We introduce a general framework for regression in the errors-in-variables regime, allowing for full flexibility about the dimensionality of the data, observational error probability density types, the (nonlinear) model type and the avoidance of ad-hoc definitions of loss functions. In this framework, we introduce model fitting for partially unpaired data, i.e. for given data groups the pairing information of input and output is lost (semi-supervised). This is achieved by constructing mixture model densities, which directly model the loss of pairing information allowing inference. In a numerical simulation study linear and nonlinear model fits are illustrated as well as a real data study is presented based on life expectancy data from the world bank utilizing a multiple linear regression model. These results show that high quality model fitting is possible with partially unpaired data, which opens the possibility for new applications with unfortunate or deliberate loss of pairing information in data.
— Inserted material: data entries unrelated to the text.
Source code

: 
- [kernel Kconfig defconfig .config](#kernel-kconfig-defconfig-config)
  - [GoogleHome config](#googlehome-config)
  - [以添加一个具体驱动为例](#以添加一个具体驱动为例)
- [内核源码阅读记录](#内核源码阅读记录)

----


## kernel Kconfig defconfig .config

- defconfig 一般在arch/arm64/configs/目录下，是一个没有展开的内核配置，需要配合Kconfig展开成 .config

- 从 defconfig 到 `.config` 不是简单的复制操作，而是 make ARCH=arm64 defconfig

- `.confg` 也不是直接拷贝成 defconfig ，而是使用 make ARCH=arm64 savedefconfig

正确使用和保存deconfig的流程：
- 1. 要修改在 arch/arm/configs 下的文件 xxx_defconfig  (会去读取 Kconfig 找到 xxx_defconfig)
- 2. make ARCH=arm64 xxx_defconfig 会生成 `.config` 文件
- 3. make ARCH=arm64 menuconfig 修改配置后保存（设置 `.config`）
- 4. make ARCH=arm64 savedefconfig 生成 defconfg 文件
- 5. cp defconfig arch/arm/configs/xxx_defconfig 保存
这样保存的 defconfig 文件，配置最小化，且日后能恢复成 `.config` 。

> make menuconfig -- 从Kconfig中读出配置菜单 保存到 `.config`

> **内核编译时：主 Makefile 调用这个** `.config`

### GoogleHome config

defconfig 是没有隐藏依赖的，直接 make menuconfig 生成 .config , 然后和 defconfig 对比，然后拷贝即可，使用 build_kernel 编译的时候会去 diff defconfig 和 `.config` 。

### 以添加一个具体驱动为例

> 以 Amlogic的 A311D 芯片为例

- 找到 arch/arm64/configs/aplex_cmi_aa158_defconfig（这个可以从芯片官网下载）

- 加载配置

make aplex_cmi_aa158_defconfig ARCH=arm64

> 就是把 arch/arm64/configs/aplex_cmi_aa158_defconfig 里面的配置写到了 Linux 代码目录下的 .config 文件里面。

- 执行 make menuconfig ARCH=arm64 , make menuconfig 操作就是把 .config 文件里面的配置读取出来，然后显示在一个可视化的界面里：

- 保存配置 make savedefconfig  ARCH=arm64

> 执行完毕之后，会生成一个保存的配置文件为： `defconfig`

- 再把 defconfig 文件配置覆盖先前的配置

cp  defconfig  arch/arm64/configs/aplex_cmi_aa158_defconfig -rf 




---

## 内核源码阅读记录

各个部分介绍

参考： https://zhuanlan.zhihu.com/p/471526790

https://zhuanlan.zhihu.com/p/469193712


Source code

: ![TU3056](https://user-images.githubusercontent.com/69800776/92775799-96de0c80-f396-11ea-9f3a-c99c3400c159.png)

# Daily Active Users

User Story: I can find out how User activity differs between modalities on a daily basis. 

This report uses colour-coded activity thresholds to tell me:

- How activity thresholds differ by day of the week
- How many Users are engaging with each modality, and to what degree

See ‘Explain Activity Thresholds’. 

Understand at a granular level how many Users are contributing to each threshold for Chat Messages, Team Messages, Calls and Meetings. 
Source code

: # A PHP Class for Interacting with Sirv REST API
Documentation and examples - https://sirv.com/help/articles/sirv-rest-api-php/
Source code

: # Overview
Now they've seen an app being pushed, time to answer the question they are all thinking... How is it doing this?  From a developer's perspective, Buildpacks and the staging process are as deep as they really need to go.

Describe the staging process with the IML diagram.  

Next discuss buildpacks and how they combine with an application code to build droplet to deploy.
翻译：本文提出了一种适用于误差变量回归的通用框架，该框架充分考虑了数据的维度灵活性、观测误差概率密度类型、模型（非线性）类型，并避免了损失函数的临时定义。在此框架中，我们引入了针对部分未配对数据的模型拟合方法，即对于给定的数据组，输入与输出的配对信息已丢失（半监督情况）。这是通过构建混合模型密度实现的，该密度直接建模配对信息的缺失以支持推断。在数值模拟研究中，我们展示了线性和非线性模型的拟合效果，并基于世界银行的人均预期寿命数据，采用多元线性回归模型进行了实证研究。结果表明，即使数据存在部分未配对情况，仍可实现高质量的模型拟合，这为数据中因意外或故意丢失配对信息的新应用场景提供了可能。